Анна подбодрила себя мыслью о том, что худшее, по крайней мере, уже позади. Кардинал использовал сведения, которые она ему предоставила, чтобы уязвить гордыню герцога Букингема. Эдварда это огорчило, но дальше все пойдет как раньше.
Большой королевский турнир был проведен, как и предполагалось, но после этого король с королевой удалились в наиболее безопасный среди своих дворцов, подальше от очагов заражения. С собой они взяли значительно сократившуюся «дорожную» свиту. Сестра Анны, Элизабет, осталась при королеве, а самой Анне с Джорджем было дозволено вернуться к детям. Генри, брат Анны, также уехал в одно из своих загородных поместий, изъявив желание удалиться от королевского двора. Как и Анна, он устал постоянно угождать капризам монарха. Герцог Букингем отправился в Глостершир, в замок Торнбери, все еще негодуя на Анну за недостаточную преданность их семейству и порицая короля Генриха за безрассудное решение вверить управление Англией в руки такого выскочки из простонародья, как Томас Уолси.
53
Замок Торнбери, Глостершир, 20 июля 1517 года
– Еще до Рождества произойдут перемены, – сказал герцог Букингем, – в результате которых я возьму в свои руки бразды правления Англией.
Последнее пророчество монаха одновременно и взволновало, и напугало Мадж Геддингс. На этот раз в Хинтон Эдвард послал Роберта Гилберта.
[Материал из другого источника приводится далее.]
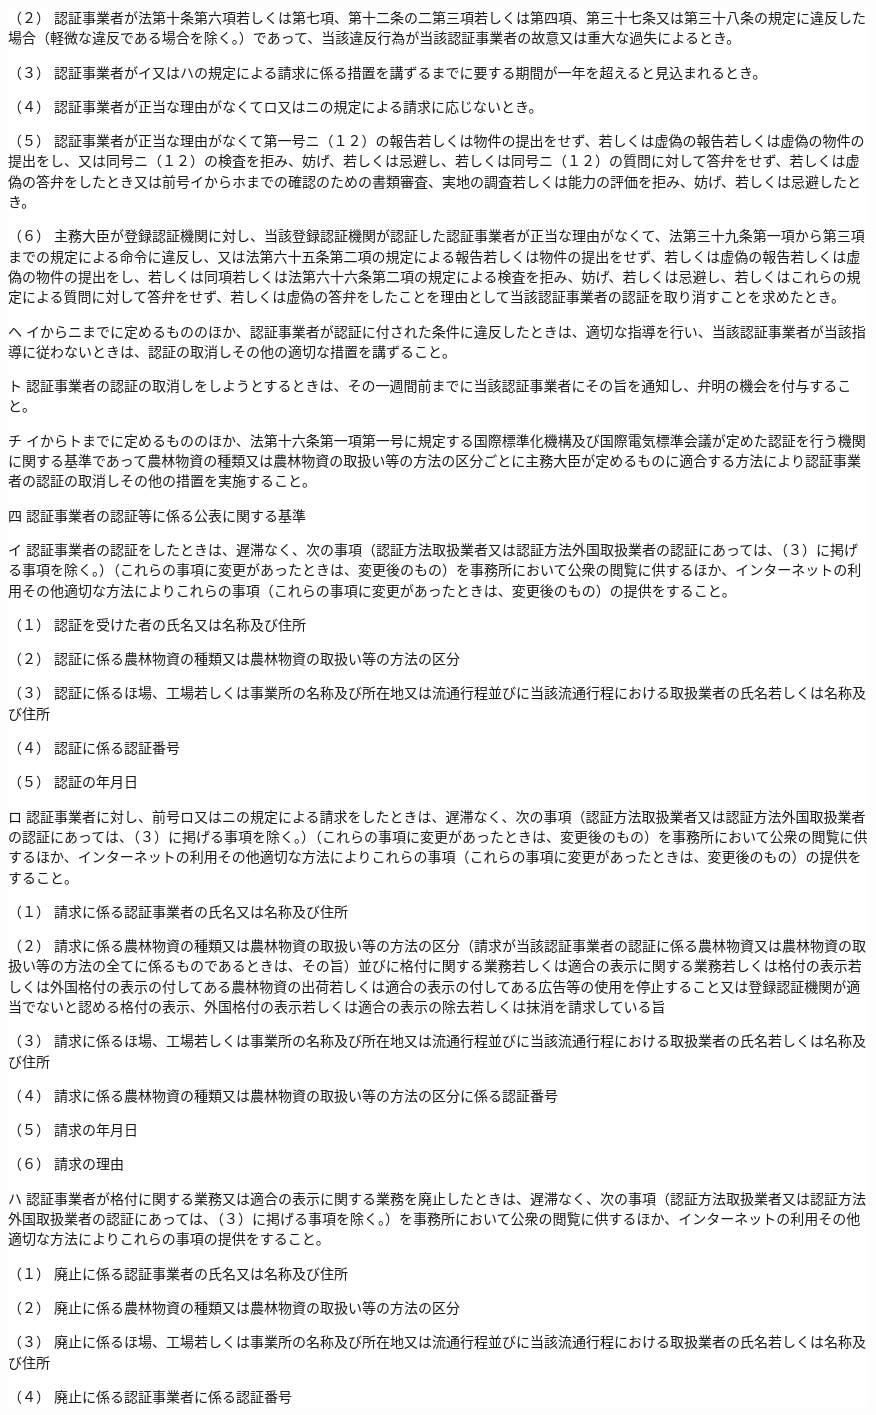 （２） 認証事業者が法第十条第六項若しくは第七項、第十二条の二第三項若しくは第四項、第三十七条又は第三十八条の規定に違反した場合（軽微な違反である場合を除く。）であって、当該違反行為が当該認証事業者の故意又は重大な過失によるとき。

（３） 認証事業者がイ又はハの規定による請求に係る措置を講ずるまでに要する期間が一年を超えると見込まれるとき。

（４） 認証事業者が正当な理由がなくてロ又はニの規定による請求に応じないとき。

（５） 認証事業者が正当な理由がなくて第一号ニ（１２）の報告若しくは物件の提出をせず、若しくは虚偽の報告若しくは虚偽の物件の提出をし、又は同号ニ（１２）の検査を拒み、妨げ、若しくは忌避し、若しくは同号ニ（１２）の質問に対して答弁をせず、若しくは虚偽の答弁をしたとき又は前号イからホまでの確認のための書類審査、実地の調査若しくは能力の評価を拒み、妨げ、若しくは忌避したとき。

（６） 主務大臣が登録認証機関に対し、当該登録認証機関が認証した認証事業者が正当な理由がなくて、法第三十九条第一項から第三項までの規定による命令に違反し、又は法第六十五条第二項の規定による報告若しくは物件の提出をせず、若しくは虚偽の報告若しくは虚偽の物件の提出をし、若しくは同項若しくは法第六十六条第二項の規定による検査を拒み、妨げ、若しくは忌避し、若しくはこれらの規定による質問に対して答弁をせず、若しくは虚偽の答弁をしたことを理由として当該認証事業者の認証を取り消すことを求めたとき。

ヘ イからニまでに定めるもののほか、認証事業者が認証に付された条件に違反したときは、適切な指導を行い、当該認証事業者が当該指導に従わないときは、認証の取消しその他の適切な措置を講ずること。

ト 認証事業者の認証の取消しをしようとするときは、その一週間前までに当該認証事業者にその旨を通知し、弁明の機会を付与すること。

チ イからトまでに定めるもののほか、法第十六条第一項第一号に規定する国際標準化機構及び国際電気標準会議が定めた認証を行う機関に関する基準であって農林物資の種類又は農林物資の取扱い等の方法の区分ごとに主務大臣が定めるものに適合する方法により認証事業者の認証の取消しその他の措置を実施すること。

四 認証事業者の認証等に係る公表に関する基準

イ 認証事業者の認証をしたときは、遅滞なく、次の事項（認証方法取扱業者又は認証方法外国取扱業者の認証にあっては、（３）に掲げる事項を除く。）（これらの事項に変更があったときは、変更後のもの）を事務所において公衆の閲覧に供するほか、インターネットの利用その他適切な方法によりこれらの事項（これらの事項に変更があったときは、変更後のもの）の提供をすること。

（１） 認証を受けた者の氏名又は名称及び住所

（２） 認証に係る農林物資の種類又は農林物資の取扱い等の方法の区分

（３） 認証に係るほ場、工場若しくは事業所の名称及び所在地又は流通行程並びに当該流通行程における取扱業者の氏名若しくは名称及び住所

（４） 認証に係る認証番号

（５） 認証の年月日

ロ 認証事業者に対し、前号ロ又はニの規定による請求をしたときは、遅滞なく、次の事項（認証方法取扱業者又は認証方法外国取扱業者の認証にあっては、（３）に掲げる事項を除く。）（これらの事項に変更があったときは、変更後のもの）を事務所において公衆の閲覧に供するほか、インターネットの利用その他適切な方法によりこれらの事項（これらの事項に変更があったときは、変更後のもの）の提供をすること。

（１） 請求に係る認証事業者の氏名又は名称及び住所

（２） 請求に係る農林物資の種類又は農林物資の取扱い等の方法の区分（請求が当該認証事業者の認証に係る農林物資又は農林物資の取扱い等の方法の全てに係るものであるときは、その旨）並びに格付に関する業務若しくは適合の表示に関する業務若しくは格付の表示若しくは外国格付の表示の付してある農林物資の出荷若しくは適合の表示の付してある広告等の使用を停止すること又は登録認証機関が適当でないと認める格付の表示、外国格付の表示若しくは適合の表示の除去若しくは抹消を請求している旨

（３） 請求に係るほ場、工場若しくは事業所の名称及び所在地又は流通行程並びに当該流通行程における取扱業者の氏名若しくは名称及び住所

（４） 請求に係る農林物資の種類又は農林物資の取扱い等の方法の区分に係る認証番号

（５） 請求の年月日

（６） 請求の理由

ハ 認証事業者が格付に関する業務又は適合の表示に関する業務を廃止したときは、遅滞なく、次の事項（認証方法取扱業者又は認証方法外国取扱業者の認証にあっては、（３）に掲げる事項を除く。）を事務所において公衆の閲覧に供するほか、インターネットの利用その他適切な方法によりこれらの事項の提供をすること。

（１） 廃止に係る認証事業者の氏名又は名称及び住所

（２） 廃止に係る農林物資の種類又は農林物資の取扱い等の方法の区分

（３） 廃止に係るほ場、工場若しくは事業所の名称及び所在地又は流通行程並びに当該流通行程における取扱業者の氏名若しくは名称及び住所

（４） 廃止に係る認証事業者に係る認証番号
Бывший духовник теперь стал канцлером герцога.
– Возможно, король умрет от потовой лихорадки, – рассуждал Эдвард, – даром, что он переезжает с места на место в попытках убежать от заразы.
Он поднял кубок, глумливо салютуя им большому портрету короля Генриха, висевшему на стене. Портрет почти скрывал настенную роспись – цветы в зарослях травы на полосатом красно-кремовом фоне. Затем герцог осушил свой кубок.
Мадж наблюдала за своим возлюбленным с противоположной стороны маленького столика, поставленного в его личных покоях. Она едва прикоснулась к еде. Даже этот легкий ужин, состоящий из речной рыбы и кроличьего мяса, включал в себя деликатесы: пирог с дичью и апельсинами и пудинг, приготовленный на эле, но в этот вечер изысканные яства ее не радовали.
Поднявшись, Мадж прошла к очагу. Заслонка, закрывающая его летом, была украшена резным изображением герцогского герба. Ее ножки были сделаны в виде льва, дракона, борзой и грифона. На плитках пола, ласкающих приятной прохладой обутые в туфли на тонкой подошве ноги (а лето с начала июня выдалось необычайно знойным), также красовались геральдические узоры: королевский герб Англии и орден подвязки были окружены вензелями Стаффордов.
Некоторые говорили, что летом мор собирает больше жертв. Мадж полагала, что так оно и есть. По всей Англии отменили ярмарки и закрыли лавки. Были запрещены многолюдные собрания, как частного, так и общественного характера, из-за страха распространения эпидемии. Придворный штат был значительно урезан, и все уехали настолько далеко от Лондона, насколько это возможно.
Герцогиня со своими придворными дамами находилась в Блэчингли. Герцог с любовницей, а также его еще не вступившие в брак дети остались в Торнбери. Медведь, которого Эдвард содержал долгие годы, в конце концов сдох, но с ними в замке по-прежнему оставались две обезьяны, хорек и не поддающееся учету количество собак и кошек. От обезьян не было никакого проку, а вот кошки ловили мышей и крыс. Борзые были незаменимы в охоте на выдр. Спаниели отыскивали жертву и приносили ее, равно как и дрессированный хорек.